Jeremiah 29:15-23 (ESV) 15 “Because you have said, ‘The Lord has raised up prophets for us in Babylon,’ 16 thus says the Lord concerning the king who sits on the throne of David, and concerning all the people who dwell in this city, your kinsmen who did not go out with you into exile: 17 ‘Thus says the Lord of hosts, behold, I am sending on them sword, famine, and pestilence, and I will make them like vile figs that are so rotten they cannot be eaten. 18 I will pursue them with sword, famine, and pestilence, and will make them a horror to all the kingdoms of the earth, to be a curse, a terror, a hissing, and a reproach among all the nations where I have driven them, 19 because they did not pay attention to my words, declares the Lord, that I persistently sent to you by my servants the prophets, but you would not listen, declares the Lord.’ 20 Hear the word of the Lord, all you exiles whom I sent away from Jerusalem to Babylon: 21 ‘Thus says the Lord of hosts, the God of Israel, concerning Ahab the son of Kolaiah and Zedekiah the son of Maaseiah, who are prophesying a lie to you in my name: Behold, I will deliver them into the hand of Nebuchadnezzar king of Babylon, and he shall strike them down before your eyes. 22 Because of them this curse shall be used by all the exiles from Judah in Babylon: “The Lord make you like Zedekiah and Ahab, whom the king of Babylon roasted in the fire,” 23 because they have done an outrageous thing in Israel, they have committed adultery with their neighbors’ wives, and they have spoken in my name lying words that I did not command them. I am the one who knows, and I am witness, declares the Lord.’”

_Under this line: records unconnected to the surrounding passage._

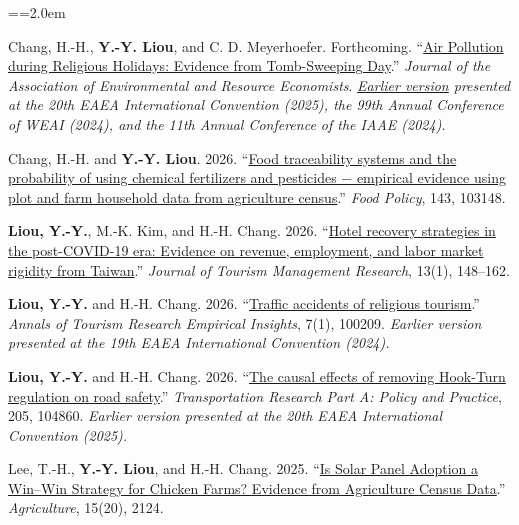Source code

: \documentclass[11pt,letterpaper]{article}
\newenvironment{hanglist}{\par\setlength{\parindent}{0pt}\everypar={\hangindent=2.0em\hangafter=1}}{\par}
\begin{document}
\begin{hanglist}

Chang, H.-H., \textbf{Y.-Y. Liou}, and C. D. Meyerhoefer. Forthcoming. ``\href{https://doi.org/10.1086/743452}{Air Pollution during Religious Holidays: Evidence from Tomb-Sweeping Day}.'' \emph{Journal of the Association of Environmental and Resource Economists}. \newline \textit{\href{https://ssrn.com/abstract=4984614}{Earlier version} presented at the 20th EAEA International Convention (2025), the 99th Annual Conference of WEAI (2024), and the 11th Annual Conference of the IAAE (2024).}

Chang, H.-H. and \textbf{Y.-Y. Liou}. 2026. ``\href{https://doi.org/10.1016/j.foodpol.2026.103148}{Food traceability systems and the probability of using chemical fertilizers and pesticides − empirical evidence using plot and farm household data from agriculture census}.'' \emph{Food Policy}, 143, 103148.

\textbf{Liou, Y.-Y.}, M.-K. Kim, and H.-H. Chang. 2026. ``\href{https://archive.conscientiabeam.com/index.php/31/article/view/4940}{Hotel recovery strategies in the post-COVID-19 era: Evidence on revenue, employment, and labor market rigidity from Taiwan}.'' \emph{Journal of Tourism Management Research}, 13(1), 148--162.

\textbf{Liou, Y.-Y.} and H.-H. Chang. 2026. ``\href{https://doi.org/10.1016/j.annale.2026.100209}{Traffic accidents of religious tourism}.'' \emph{Annals of Tourism Research Empirical Insights}, 7(1), 100209. \newline \textit{Earlier version presented at the 19th EAEA International Convention (2024).}

\textbf{Liou, Y.-Y.} and H.-H. Chang. 2026. ``\href{https://doi.org/10.1016/j.tra.2026.104860}{The causal effects of removing Hook-Turn regulation on road safety}.'' \emph{Transportation Research Part A: Policy and Practice}, 205, 104860. \newline \textit{Earlier version presented at the 20th EAEA International Convention (2025).}

Lee, T.-H., \textbf{Y.-Y. Liou}, and H.-H. Chang. 2025. ``\href{https://www.mdpi.com/2077-0472/15/20/2124}{Is Solar Panel Adoption a Win--Win Strategy for Chicken Farms? Evidence from Agriculture Census Data}.'' \emph{Agriculture}, 15(20), 2124.


\end{hanglist}
\end{document}
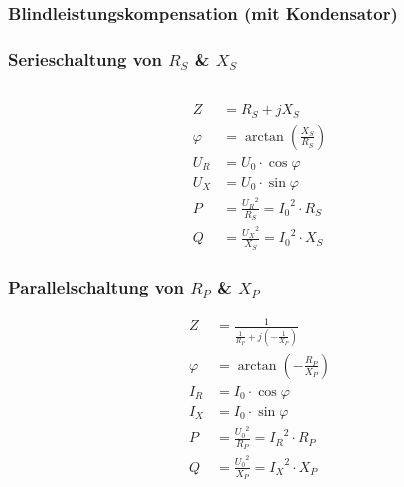 		\subsubsection{Blindleistungskompensation (mit Kondensator)}
		
		\begin{multicols}{2}
			\subsubsection{Serieschaltung von $R_S$ \& $X_S$}
				\begin{tabular}{lll}
				\end{tabular}
				\begin{align*} 
					Z 		&	= R_S + jX_S 				  \\
					\varphi &	= \arctan(\frac{X_S}{R_S}) 	  \\
					U_R 	&	= U_0 \cdot \cos\varphi 	  \\
					U_X		&	= U_0 \cdot \sin\varphi 	  \\
					P		&	= \frac{{U_R}^2}{R_S} = {I_0}^2\cdot R_S  \\
					Q		&	= \frac{{U_X}^2}{X_S} = {I_0}^2\cdot X_S					
				 \end{align*}
			\columnbreak 
			\subsubsection{Parallelschaltung von $R_P$ \& $X_P$}
				\begin{align*}
					Z 		&	= \frac{1}{\frac{1}{R_P}+j(-\frac{1}{X_P})}	\\
					\varphi &	= \arctan(- \frac{R_P}{X_P})				\\
					I_R 	&	= I_0 \cdot \cos\varphi						\\
					I_X		&	= I_0 \cdot \sin\varphi						\\
					P		&	= \frac{{U_0}^2}{R_P} = {I_R}^2\cdot R_P	    \\
					Q		&	= \frac{{U_0}^2}{X_P} = {I_X}^2\cdot X_P
				\end{align*}
		\end{multicols}

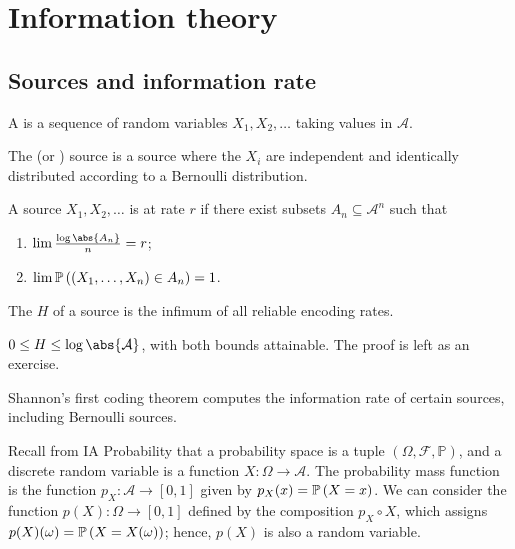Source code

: \section{Information theory}

\subsection{Sources and information rate}
\begin{definition}
    A  is a sequence of random variables $X_1, X_2, \dots$ taking values in $\mathcal A$.
\end{definition}
\begin{example}
    The  (or ) source is a source where the $X_i$ are independent and identically distributed according to a Bernoulli distribution.
\end{example}
\begin{definition}
    A source $X_1, X_2, \dots$ is  at rate $r$ if there exist subsets $A_n \subseteq \mathcal A^n$ such that
    \begin{enumerate}
        \item $\lim \frac{\log \abs{A_n}}{n} = r$;
        \item $\lim \mathbb{P}\left({(X_1, \dots, X_n) \in A_n}\right) = 1$.
    \end{enumerate}
\end{definition}
\begin{definition}
    The  $H$ of a source is the infimum of all reliable encoding rates.
\end{definition}
\begin{example}
    $0 \leq H \leq \log\abs{\mathcal A}$, with both bounds attainable.
    The proof is left as an exercise.
\end{example}
Shannon's first coding theorem computes the information rate of certain sources, including Bernoulli sources.

Recall from IA Probability that a probability space is a tuple $(\Omega, \mathcal F, \mathbb P)$, and a discrete random variable is a function $X \colon \Omega \to \mathcal A$.
The probability mass function is the function $p_X \colon \mathcal A \to [0,1]$ given by $p_X(x) = \mathbb{P}\left({X = x}\right)$.
We can consider the function $p(X) \colon \Omega \to [0,1]$ defined by the composition $p_X \circ X$, which assigns $p(X)(\omega) = \mathbb{P}\left({X = X(\omega)}\right)$; hence, $p(X)$ is also a random variable.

Judgement is coming to the false prophets, and the judgement that is upon Israel will be carried out (and in some ways made deeper by their refusal to pay attention to God’s words sent by the prophets). God will make an example of 2 false prophets in particular, whom the king of Babylon roasted in the fire.

Are we promised riches and prosperity as part of being redeemed by the Blood of Jesus? As heirs and joint-heirs with Christ, in heaven, yes. On earth? We have other promises, mostly about meeting our needs, and joining in Christ’s suffering. Is prosperity evil? No. Is it the goal of Christianity? No. Is Jer 29:11 about prospering? Not in context. It’s about the Sovereignty of God, and His Faithfulness to keep His promises, even in the midst of discipline, so that His promise of the Messiah will be kept… by Him. Here, as in all areas of the Bible, we have a message of God’s saving Grace, and the lengths He went to for us, the Gospel of Jesus Christ.

Jeremiah 29 is good news. We should study it more often. The biggest thing here is that this so-called prosperity doctrine is incomplete gospel. We aren’t promised a life of lavish luxury here on earth. In fact, we are told time and time again that we will face trials of many kinds. And we will face discipline, for we are the children of God. Yes. He is the perfect Father, which means that while His gifts are undoubtedly, unquestionably Good, they are Good by His standards, not necessarily by ours. And as our perfect Father, He disciplines us so that we might grow and yield peaceful fruit of righteousness

Hebrews 12:7-11 (ESV) 7 It is for discipline that you have to endure. God is treating you as sons. For what son is there whom his father does not discipline? 8 If you are left without discipline, in which all have participated, then you are illegitimate children and not sons. 9 Besides this, we have had earthly fathers who disciplined us and we respected them. Shall we not much more be subject to the Father of spirits and live? 10 For they disciplined us for a short time as it seemed best to them, but he disciplines us for our good, that we may share his holiness. 11 For the moment all discipline seems painful rather than pleasant, but later it yields the peaceful fruit of righteousness to those who have been trained by it.